Following up on the success of last semester’s trip to Chengde, this month my language program whisked us off to Pingyao for a quick early-summer cultural excursion. Pingyao is perhaps the most famous of China’s “ancient cities,” and it is known in particular for having a remarkably well-preserved set of city walls.
Unfortunately, we discovered that the charms of a Chinese old town are not necessarily well-suited to exploration by tour group. Instead of alternating our rambles with beers from one of Pingyao’s many backpacker cafes, we were shepherded posthaste from the city walls to “China’s original bank,” and from there to an ancient government office, preserved through the Cultural Revolution because it was still in use as the center of government. It’s hard to appreciate the ancient architecture when you’re struggling to stay in earshot of your guide and to resist being swept along with another group of tourists in matching hats.
But we did have plenty of opportunities to sample Shanxi’s traditionally noodle-heavy cuisine, as the province belongs to China’s wheat-eating north. We nibbled noodles in every shape and size, from long ribbons to “cat’s ears” to tubular buckwheat noodles were initially mistaken for offal. By the end of the weekend even this noodle-lover proclaimed herself done with them forever, a resolution that barely lasted two days.

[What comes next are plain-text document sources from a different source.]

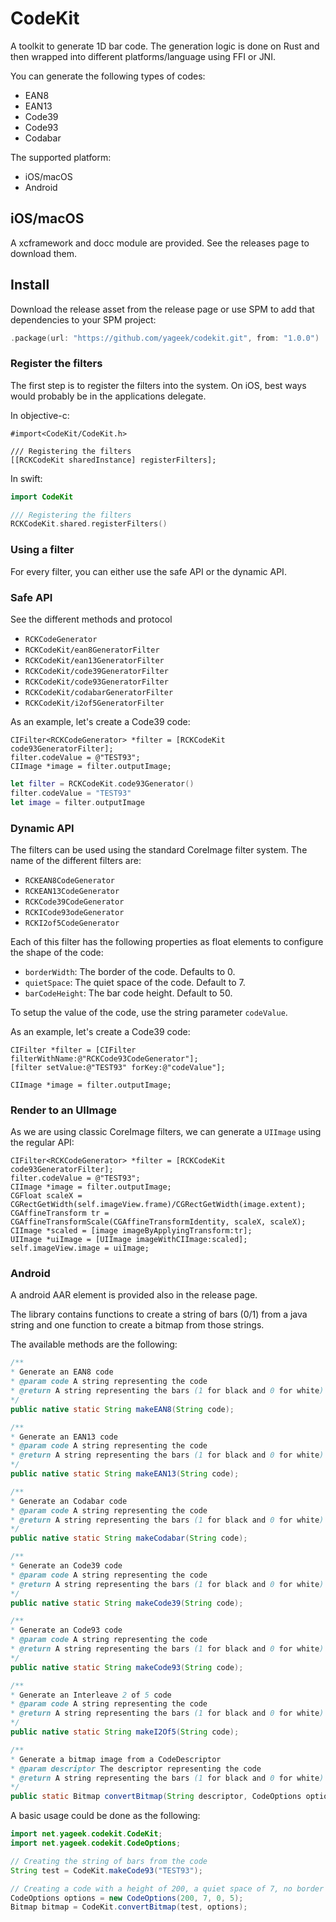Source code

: # CodeKit

A toolkit to generate 1D bar code. The generation logic is done on Rust and then wrapped into
different platforms/language using FFI or JNI.

You can generate the following types of codes:

- EAN8
- EAN13
- Code39
- Code93
- Codabar

The supported platform:

- iOS/macOS
- Android

## iOS/macOS

A xcframework and docc module are provided. See the releases page to download them.

## Install

Download the release asset from the release page or use SPM to add that dependencies to your SPM project:

```swift
.package(url: "https://github.com/yageek/codekit.git", from: "1.0.0")
```

### Register the filters

The first step is to register the filters into the system. On iOS, best ways would probably be
in the applications delegate.

In objective-c:

```objc
#import<CodeKit/CodeKit.h>

/// Registering the filters
[[RCKCodeKit sharedInstance] registerFilters];
```

In swift:

```swift
import CodeKit

/// Registering the filters
RCKCodeKit.shared.registerFilters()
```

### Using a filter

For every filter, you can either use the safe API or the dynamic API.

### Safe API

See the different methods and protocol

- `RCKCodeGenerator`
- `RCKCodeKit/ean8GeneratorFilter`
- `RCKCodeKit/ean13GeneratorFilter`
- `RCKCodeKit/code39GeneratorFilter`
- `RCKCodeKit/code93GeneratorFilter`
- `RCKCodeKit/codabarGeneratorFilter`
- `RCKCodeKit/i2of5GeneratorFilter`

As an example, let's create a Code39 code:

```objc
CIFilter<RCKCodeGenerator> *filter = [RCKCodeKit code93GeneratorFilter];
filter.codeValue = @"TEST93";
CIImage *image = filter.outputImage;
```

```swift
let filter = RCKCodeKit.code93Generator()
filter.codeValue = "TEST93"
let image = filter.outputImage
```

### Dynamic API

The filters can be used using the standard CoreImage filter system.
The name of the different filters are:

- `RCKEAN8CodeGenerator`
- `RCKEAN13CodeGenerator`
- `RCKCode39CodeGenerator`
- `RCKICode93odeGenerator`
- `RCKI2of5CodeGenerator`

Each of this filter has the following properties as float elements to configure the shape
of the code:

- `borderWidth`: The border of the code. Defaults to 0.
- `quietSpace`: The quiet space of the code. Default to 7.
- `barCodeHeight`: The bar code height. Default to 50.

To setup the value of the code, use the string parameter `codeValue`.

As an example, let's create a Code39 code:

```objc
CIFilter *filter = [CIFilter filterWithName:@"RCKCode93CodeGenerator"];
[filter setValue:@"TEST93" forKey:@"codeValue"];

CIImage *image = filter.outputImage;
```

### Render to an UIImage

As we are using classic CoreImage filters, we can generate a `UIImage` using
the regular API:

```objc
CIFilter<RCKCodeGenerator> *filter = [RCKCodeKit code93GeneratorFilter];
filter.codeValue = @"TEST93";
CIImage *image = filter.outputImage;
CGFloat scaleX = CGRectGetWidth(self.imageView.frame)/CGRectGetWidth(image.extent);
CGAffineTransform tr = CGAffineTransformScale(CGAffineTransformIdentity, scaleX, scaleX);
CIImage *scaled = [image imageByApplyingTransform:tr];
UIImage *uiImage = [UIImage imageWithCIImage:scaled];
self.imageView.image = uiImage;
```

### Android

A android AAR element is provided also in the release page.

The library contains functions to create a string of bars (0/1) from a java string
and one function to create a bitmap from those strings.

The available methods are the following:

```java
/**
* Generate an EAN8 code
* @param code A string representing the code
* @return A string representing the bars (1 for black and 0 for white)
*/
public native static String makeEAN8(String code);

/**
* Generate an EAN13 code
* @param code A string representing the code
* @return A string representing the bars (1 for black and 0 for white)
*/
public native static String makeEAN13(String code);

/**
* Generate an Codabar code
* @param code A string representing the code
* @return A string representing the bars (1 for black and 0 for white)
*/
public native static String makeCodabar(String code);

/**
* Generate an Code39 code
* @param code A string representing the code
* @return A string representing the bars (1 for black and 0 for white)
*/
public native static String makeCode39(String code);

/**
* Generate an Code93 code
* @param code A string representing the code
* @return A string representing the bars (1 for black and 0 for white)
*/
public native static String makeCode93(String code);

/**
* Generate an Interleave 2 of 5 code
* @param code A string representing the code
* @return A string representing the bars (1 for black and 0 for white)
*/
public native static String makeI2Of5(String code);

/**
* Generate a bitmap image from a CodeDescriptor
* @param descriptor The descriptor representing the code
* @return A string representing the bars (1 for black and 0 for white)
*/
public static Bitmap convertBitmap(String descriptor, CodeOptions options)
```

A basic usage could be done as the following:

```java
import net.yageek.codekit.CodeKit;
import net.yageek.codekit.CodeOptions;

// Creating the string of bars from the code
String test = CodeKit.makeCode93("TEST93");

// Creating a code with a height of 200, a quiet space of 7, no border and a bar width of 5
CodeOptions options = new CodeOptions(200, 7, 0, 5);
Bitmap bitmap = CodeKit.convertBitmap(test, options);
```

The undisputed highlight of our weekend was a bus trip out to the Wang Family Compound, a miraculously well-preserved Qing-era residential complex that once belonged to a family of Shanxi merchants. Wooden and stone carvings abound in the vast compound, which boasts more than 1000 rooms and 54 courtyards. Best of all, many of the rooms are furnished, so you can actually imagine what it might have been like to live there. This was also where being on a group tour showed its benefits — as the complex lies about an hour’s drive away from Pingyao with no convenient public transportation, I imagine that many independent travelers don’t take the trouble to make it out there. But if you’re in Pingyao, it is absolutely worth the trip, even if you have to hook up with a hostel-organized tour to make it!